=== Begin Enclosure ===

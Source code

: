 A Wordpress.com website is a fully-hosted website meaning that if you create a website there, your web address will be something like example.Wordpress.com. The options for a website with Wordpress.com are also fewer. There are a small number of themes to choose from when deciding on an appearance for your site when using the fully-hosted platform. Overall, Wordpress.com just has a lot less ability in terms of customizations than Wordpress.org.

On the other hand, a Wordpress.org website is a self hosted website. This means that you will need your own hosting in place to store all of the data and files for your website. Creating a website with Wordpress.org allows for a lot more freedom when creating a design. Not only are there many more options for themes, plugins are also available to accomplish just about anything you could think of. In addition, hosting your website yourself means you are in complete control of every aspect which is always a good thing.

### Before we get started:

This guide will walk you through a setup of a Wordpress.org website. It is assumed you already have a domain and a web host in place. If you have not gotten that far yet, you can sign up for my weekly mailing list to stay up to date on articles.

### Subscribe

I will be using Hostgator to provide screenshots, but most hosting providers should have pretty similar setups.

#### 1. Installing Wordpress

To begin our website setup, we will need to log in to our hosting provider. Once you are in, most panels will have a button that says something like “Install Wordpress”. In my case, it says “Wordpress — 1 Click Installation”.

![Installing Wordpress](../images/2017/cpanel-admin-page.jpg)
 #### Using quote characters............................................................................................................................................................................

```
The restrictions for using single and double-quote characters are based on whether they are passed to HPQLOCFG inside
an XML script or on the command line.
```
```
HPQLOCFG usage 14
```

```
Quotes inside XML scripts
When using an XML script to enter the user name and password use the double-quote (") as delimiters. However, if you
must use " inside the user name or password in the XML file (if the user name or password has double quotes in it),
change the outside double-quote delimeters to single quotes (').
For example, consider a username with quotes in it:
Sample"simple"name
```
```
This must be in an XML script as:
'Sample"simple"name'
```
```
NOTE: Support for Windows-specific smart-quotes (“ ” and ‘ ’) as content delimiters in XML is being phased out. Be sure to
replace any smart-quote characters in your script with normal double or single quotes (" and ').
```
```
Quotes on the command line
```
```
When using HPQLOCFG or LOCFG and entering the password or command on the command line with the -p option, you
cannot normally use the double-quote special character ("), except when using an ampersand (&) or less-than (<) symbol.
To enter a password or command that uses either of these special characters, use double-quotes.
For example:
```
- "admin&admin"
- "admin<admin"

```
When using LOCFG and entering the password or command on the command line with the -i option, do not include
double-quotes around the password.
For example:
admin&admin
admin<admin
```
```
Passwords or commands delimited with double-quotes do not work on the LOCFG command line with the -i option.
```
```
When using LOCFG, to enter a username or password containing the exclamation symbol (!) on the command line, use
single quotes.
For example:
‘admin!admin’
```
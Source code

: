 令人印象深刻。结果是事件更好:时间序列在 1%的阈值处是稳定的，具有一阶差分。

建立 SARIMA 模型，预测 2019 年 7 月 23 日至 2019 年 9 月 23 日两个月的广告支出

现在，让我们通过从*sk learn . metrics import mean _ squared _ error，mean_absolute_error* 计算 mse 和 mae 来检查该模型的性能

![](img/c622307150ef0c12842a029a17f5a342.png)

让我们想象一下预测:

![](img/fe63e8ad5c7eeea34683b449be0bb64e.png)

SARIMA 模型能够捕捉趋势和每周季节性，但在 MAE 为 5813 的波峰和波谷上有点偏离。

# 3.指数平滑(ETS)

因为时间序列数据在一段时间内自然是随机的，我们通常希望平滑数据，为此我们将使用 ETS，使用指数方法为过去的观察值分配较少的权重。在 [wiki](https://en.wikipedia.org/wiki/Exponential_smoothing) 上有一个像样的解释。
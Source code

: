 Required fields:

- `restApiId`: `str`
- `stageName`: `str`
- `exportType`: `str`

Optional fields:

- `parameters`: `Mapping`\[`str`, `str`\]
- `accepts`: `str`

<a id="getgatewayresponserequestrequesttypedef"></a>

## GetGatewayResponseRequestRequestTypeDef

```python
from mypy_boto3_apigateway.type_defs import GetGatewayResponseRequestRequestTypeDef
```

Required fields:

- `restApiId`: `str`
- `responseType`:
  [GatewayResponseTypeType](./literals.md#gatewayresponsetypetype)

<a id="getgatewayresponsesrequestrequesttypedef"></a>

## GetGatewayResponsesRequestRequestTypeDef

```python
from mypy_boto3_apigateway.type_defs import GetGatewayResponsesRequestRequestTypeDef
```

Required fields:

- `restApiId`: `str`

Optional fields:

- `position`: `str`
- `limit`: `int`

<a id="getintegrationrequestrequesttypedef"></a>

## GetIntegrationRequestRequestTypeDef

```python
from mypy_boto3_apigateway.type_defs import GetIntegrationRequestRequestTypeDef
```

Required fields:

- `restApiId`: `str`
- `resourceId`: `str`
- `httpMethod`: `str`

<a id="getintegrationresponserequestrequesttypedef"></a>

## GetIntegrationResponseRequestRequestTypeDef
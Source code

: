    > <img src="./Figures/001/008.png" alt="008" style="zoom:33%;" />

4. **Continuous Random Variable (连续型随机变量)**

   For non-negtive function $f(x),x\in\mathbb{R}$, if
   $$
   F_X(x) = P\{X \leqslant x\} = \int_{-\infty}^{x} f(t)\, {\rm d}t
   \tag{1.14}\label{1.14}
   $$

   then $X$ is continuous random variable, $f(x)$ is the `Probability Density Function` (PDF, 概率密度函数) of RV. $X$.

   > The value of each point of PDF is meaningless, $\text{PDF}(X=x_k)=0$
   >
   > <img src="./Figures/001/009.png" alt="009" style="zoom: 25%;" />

=== End Enclosure ===

- What is required: Search the entries for the word "zoom" and copy every line that holds it.

- Your response:
:    > <img src="./Figures/001/008.png" alt="008" style="zoom:33%;" />
   > <img src="./Figures/001/009.png" alt="009" style="zoom: 25%;" />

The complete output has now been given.